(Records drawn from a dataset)
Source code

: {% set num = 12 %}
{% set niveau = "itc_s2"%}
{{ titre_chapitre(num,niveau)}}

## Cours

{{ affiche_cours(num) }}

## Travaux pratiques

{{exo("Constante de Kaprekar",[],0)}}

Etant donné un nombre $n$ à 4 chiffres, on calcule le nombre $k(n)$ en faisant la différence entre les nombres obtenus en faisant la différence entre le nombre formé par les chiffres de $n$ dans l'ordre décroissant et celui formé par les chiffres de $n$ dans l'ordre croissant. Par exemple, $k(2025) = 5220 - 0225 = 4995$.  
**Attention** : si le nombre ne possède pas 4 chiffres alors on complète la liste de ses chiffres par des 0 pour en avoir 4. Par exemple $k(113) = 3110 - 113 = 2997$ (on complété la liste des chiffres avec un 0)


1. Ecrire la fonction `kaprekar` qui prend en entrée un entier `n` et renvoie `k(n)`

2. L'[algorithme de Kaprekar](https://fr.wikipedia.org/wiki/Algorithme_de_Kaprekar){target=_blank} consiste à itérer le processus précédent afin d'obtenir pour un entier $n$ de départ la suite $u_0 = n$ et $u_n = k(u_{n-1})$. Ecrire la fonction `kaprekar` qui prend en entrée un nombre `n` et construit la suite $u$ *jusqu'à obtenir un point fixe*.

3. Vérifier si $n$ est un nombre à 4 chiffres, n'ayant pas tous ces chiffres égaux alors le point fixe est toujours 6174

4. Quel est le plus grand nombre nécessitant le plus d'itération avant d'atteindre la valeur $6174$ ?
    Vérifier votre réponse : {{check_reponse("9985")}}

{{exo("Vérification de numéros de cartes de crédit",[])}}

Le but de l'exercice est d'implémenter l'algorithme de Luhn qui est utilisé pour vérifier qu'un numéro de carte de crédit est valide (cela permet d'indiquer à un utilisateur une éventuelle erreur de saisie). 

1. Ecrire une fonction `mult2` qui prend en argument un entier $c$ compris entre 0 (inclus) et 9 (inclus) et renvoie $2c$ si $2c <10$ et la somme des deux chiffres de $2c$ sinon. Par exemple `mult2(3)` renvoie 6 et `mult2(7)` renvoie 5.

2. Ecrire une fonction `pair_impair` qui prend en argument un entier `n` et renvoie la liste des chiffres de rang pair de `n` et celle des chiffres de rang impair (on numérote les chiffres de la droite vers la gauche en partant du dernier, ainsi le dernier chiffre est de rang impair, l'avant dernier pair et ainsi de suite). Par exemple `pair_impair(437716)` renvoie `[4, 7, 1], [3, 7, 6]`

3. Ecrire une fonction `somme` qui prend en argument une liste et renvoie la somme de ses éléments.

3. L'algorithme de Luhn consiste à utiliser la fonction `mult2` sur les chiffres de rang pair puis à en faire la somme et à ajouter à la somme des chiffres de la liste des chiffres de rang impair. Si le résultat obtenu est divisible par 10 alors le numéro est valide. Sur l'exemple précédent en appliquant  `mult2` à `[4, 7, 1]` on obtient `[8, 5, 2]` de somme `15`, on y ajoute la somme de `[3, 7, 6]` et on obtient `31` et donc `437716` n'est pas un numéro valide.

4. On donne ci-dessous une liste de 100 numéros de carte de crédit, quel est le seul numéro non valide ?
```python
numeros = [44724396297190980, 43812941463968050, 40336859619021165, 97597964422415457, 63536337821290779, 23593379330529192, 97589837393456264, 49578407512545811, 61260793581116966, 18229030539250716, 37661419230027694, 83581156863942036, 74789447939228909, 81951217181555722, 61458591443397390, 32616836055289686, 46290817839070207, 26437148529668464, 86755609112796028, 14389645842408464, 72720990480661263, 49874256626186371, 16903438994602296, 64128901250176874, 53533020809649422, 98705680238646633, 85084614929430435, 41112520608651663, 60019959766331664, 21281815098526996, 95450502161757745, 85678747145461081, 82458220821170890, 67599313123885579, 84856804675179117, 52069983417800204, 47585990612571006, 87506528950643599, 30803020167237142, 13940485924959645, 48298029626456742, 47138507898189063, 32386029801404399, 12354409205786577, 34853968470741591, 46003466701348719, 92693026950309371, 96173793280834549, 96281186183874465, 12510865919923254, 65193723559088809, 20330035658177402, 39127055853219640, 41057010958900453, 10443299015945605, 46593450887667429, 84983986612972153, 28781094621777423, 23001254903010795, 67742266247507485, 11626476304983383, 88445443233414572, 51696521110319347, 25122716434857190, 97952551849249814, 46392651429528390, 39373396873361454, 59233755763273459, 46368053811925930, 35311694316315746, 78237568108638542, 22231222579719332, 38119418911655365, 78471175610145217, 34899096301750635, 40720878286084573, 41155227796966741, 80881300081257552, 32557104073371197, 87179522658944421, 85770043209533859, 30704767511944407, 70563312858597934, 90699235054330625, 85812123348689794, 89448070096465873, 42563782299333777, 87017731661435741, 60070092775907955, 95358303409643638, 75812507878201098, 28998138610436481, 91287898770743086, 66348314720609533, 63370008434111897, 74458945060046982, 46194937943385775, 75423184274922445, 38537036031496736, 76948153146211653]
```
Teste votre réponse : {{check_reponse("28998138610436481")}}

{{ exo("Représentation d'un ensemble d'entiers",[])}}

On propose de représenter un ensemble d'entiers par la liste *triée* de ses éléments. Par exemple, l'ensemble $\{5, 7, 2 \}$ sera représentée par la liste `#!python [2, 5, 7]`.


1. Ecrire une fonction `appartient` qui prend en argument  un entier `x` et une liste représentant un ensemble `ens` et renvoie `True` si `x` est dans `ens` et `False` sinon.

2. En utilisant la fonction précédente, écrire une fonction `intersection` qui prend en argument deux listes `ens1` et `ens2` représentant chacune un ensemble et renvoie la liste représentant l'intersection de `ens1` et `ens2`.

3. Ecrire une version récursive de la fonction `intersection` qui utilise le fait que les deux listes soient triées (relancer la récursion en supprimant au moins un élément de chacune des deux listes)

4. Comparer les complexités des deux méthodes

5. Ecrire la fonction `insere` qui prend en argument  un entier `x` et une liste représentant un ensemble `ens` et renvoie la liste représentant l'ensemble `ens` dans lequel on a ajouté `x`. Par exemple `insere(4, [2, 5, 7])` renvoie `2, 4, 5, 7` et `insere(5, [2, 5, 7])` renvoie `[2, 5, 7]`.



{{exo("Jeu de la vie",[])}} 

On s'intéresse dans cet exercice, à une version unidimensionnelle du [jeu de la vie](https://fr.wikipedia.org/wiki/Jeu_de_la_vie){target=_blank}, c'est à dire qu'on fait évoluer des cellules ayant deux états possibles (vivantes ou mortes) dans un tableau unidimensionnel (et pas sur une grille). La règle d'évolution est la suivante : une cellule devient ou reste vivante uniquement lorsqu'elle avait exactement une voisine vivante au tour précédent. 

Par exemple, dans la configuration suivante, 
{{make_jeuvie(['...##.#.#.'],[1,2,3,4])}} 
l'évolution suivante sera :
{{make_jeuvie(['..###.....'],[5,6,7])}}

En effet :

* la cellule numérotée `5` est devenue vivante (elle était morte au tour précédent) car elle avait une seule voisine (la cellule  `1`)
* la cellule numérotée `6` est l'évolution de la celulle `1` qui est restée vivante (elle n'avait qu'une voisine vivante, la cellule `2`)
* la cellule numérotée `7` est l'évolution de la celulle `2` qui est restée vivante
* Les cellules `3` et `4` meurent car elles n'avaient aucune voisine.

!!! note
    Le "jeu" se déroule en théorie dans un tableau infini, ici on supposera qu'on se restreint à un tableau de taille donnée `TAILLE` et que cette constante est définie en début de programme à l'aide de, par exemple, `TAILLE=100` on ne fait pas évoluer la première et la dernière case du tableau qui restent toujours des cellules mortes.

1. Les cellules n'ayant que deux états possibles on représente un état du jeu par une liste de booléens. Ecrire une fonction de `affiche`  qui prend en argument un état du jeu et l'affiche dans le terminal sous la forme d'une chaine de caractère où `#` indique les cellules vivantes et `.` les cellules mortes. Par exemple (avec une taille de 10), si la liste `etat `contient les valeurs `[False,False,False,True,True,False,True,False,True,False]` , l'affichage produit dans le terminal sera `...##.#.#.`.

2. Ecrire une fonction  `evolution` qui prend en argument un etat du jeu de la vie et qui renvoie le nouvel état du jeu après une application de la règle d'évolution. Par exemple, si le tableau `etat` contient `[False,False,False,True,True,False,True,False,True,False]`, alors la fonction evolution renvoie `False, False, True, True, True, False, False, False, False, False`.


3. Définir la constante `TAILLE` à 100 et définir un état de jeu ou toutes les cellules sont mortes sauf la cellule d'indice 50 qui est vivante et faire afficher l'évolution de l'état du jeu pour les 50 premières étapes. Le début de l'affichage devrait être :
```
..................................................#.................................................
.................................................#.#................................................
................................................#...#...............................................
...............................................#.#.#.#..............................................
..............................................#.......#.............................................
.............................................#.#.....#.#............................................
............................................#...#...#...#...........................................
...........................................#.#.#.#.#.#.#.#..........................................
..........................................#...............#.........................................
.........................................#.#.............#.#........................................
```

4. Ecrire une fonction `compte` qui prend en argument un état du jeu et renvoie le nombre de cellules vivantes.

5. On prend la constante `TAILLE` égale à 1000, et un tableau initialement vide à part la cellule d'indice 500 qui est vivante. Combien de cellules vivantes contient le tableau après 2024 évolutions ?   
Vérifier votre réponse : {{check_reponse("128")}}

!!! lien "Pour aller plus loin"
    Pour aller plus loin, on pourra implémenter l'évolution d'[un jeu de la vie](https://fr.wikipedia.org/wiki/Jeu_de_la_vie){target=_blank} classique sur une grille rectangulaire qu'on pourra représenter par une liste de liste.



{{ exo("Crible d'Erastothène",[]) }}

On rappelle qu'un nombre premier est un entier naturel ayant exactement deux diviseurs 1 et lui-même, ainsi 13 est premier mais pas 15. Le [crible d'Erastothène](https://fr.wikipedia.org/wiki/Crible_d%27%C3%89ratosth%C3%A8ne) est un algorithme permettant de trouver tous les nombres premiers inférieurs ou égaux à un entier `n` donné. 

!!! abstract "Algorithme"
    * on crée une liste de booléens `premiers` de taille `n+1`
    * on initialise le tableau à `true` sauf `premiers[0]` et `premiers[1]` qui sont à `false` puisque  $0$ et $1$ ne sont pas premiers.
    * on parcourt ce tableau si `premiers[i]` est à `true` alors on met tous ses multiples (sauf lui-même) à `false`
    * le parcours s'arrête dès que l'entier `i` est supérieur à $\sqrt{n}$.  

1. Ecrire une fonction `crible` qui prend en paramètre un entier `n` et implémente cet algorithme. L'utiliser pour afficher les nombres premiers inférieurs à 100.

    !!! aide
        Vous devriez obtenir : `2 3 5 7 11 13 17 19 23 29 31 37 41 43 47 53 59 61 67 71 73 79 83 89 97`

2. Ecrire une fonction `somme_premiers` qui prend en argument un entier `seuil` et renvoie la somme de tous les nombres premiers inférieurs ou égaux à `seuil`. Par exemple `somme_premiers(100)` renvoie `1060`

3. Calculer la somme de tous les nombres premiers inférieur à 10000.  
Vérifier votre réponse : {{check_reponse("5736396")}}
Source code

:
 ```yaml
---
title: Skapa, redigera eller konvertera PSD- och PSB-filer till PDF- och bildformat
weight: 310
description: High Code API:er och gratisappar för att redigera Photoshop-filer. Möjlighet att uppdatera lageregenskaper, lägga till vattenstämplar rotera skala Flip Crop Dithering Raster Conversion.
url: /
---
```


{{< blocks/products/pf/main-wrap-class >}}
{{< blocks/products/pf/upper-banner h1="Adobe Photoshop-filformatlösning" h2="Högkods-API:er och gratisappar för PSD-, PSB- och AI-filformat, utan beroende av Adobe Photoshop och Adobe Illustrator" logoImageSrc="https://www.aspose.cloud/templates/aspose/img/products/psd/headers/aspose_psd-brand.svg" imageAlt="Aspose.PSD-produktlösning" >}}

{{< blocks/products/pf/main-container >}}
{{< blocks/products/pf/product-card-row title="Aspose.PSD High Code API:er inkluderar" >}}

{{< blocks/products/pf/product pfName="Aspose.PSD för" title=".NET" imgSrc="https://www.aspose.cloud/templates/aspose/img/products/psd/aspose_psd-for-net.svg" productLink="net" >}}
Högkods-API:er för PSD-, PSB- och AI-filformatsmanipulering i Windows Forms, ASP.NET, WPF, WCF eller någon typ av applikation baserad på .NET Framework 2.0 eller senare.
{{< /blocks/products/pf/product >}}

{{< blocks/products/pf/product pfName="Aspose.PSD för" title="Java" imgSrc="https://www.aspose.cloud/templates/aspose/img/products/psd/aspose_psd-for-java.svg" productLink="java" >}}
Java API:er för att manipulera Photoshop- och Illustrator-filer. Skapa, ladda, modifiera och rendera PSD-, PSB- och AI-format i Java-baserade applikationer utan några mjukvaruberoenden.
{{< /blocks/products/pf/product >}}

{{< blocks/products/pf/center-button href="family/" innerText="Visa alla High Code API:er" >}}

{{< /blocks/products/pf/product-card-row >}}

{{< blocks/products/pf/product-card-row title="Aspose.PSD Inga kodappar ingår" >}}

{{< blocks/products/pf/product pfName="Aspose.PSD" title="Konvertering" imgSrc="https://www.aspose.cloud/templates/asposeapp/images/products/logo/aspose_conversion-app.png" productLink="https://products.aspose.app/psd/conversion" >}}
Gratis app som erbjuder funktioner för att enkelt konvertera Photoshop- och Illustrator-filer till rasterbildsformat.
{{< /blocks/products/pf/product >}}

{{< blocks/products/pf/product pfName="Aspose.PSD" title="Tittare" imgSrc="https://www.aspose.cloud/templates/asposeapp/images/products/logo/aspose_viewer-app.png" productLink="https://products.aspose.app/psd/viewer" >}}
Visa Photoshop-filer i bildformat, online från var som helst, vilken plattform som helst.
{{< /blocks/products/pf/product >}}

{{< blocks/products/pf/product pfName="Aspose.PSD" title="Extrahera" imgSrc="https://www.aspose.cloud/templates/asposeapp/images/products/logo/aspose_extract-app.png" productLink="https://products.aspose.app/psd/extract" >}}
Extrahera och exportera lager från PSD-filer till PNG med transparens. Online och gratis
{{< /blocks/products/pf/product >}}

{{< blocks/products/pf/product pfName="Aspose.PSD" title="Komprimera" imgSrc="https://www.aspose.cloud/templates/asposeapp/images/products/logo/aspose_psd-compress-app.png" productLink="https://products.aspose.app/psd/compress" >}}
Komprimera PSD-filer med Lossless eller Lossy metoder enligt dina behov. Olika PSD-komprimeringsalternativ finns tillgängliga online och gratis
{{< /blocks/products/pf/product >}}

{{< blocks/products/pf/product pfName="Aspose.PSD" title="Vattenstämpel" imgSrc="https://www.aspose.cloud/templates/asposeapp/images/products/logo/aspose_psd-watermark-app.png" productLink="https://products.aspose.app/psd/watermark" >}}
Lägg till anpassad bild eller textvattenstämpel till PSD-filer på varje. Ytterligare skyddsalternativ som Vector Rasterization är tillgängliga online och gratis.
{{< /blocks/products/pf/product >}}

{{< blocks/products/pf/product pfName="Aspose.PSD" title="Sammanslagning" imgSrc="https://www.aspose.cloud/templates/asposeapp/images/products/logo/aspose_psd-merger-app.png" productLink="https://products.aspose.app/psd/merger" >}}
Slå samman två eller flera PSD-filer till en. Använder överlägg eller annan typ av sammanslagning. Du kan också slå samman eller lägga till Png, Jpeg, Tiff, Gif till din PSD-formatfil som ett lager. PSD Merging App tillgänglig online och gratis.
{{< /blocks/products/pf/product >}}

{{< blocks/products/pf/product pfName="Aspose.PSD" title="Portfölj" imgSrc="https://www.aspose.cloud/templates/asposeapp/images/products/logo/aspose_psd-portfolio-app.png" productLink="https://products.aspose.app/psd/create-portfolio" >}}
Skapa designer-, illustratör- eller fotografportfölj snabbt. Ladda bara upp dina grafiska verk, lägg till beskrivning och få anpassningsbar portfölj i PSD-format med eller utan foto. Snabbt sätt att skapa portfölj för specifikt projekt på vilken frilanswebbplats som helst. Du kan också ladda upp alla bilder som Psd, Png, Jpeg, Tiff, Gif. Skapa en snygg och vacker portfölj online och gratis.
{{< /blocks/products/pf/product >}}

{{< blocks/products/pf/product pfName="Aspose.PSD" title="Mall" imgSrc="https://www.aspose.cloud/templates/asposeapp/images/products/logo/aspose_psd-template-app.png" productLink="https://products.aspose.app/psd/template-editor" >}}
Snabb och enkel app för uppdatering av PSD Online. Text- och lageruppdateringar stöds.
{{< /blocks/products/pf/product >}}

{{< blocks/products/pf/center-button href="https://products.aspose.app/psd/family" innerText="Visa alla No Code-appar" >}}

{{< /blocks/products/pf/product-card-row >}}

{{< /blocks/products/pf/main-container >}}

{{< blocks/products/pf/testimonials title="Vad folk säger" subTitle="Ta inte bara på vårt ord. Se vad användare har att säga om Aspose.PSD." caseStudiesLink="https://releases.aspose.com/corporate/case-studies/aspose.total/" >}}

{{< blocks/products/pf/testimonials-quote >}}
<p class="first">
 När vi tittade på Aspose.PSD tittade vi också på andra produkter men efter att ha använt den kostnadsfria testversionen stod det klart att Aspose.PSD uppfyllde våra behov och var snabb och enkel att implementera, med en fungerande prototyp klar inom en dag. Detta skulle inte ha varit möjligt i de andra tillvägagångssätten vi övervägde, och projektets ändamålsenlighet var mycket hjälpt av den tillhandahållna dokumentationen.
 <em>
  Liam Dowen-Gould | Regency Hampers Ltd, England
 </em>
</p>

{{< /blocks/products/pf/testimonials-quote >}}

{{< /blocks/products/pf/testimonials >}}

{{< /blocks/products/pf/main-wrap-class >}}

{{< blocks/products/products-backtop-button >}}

### WHAT TO DO
Look through the entries above and report each line where the string "Illustrator" occurs.

### RESPONSE AREA
{{< blocks/products/pf/upper-banner h1="Adobe Photoshop-filformatlösning" h2="Högkods-API:er och gratisappar för PSD-, PSB- och AI-filformat, utan beroende av Adobe Photoshop och Adobe Illustrator" logoImageSrc="https://www.aspose.cloud/templates/aspose/img/products/psd/headers/aspose_psd-brand.svg" imageAlt="Aspose.PSD-produktlösning" >}}
Java API:er för att manipulera Photoshop- och Illustrator-filer. Skapa, ladda, modifiera och rendera PSD-, PSB- och AI-format i Java-baserade applikationer utan några mjukvaruberoenden.
Gratis app som erbjuder funktioner för att enkelt konvertera Photoshop- och Illustrator-filer till rasterbildsformat.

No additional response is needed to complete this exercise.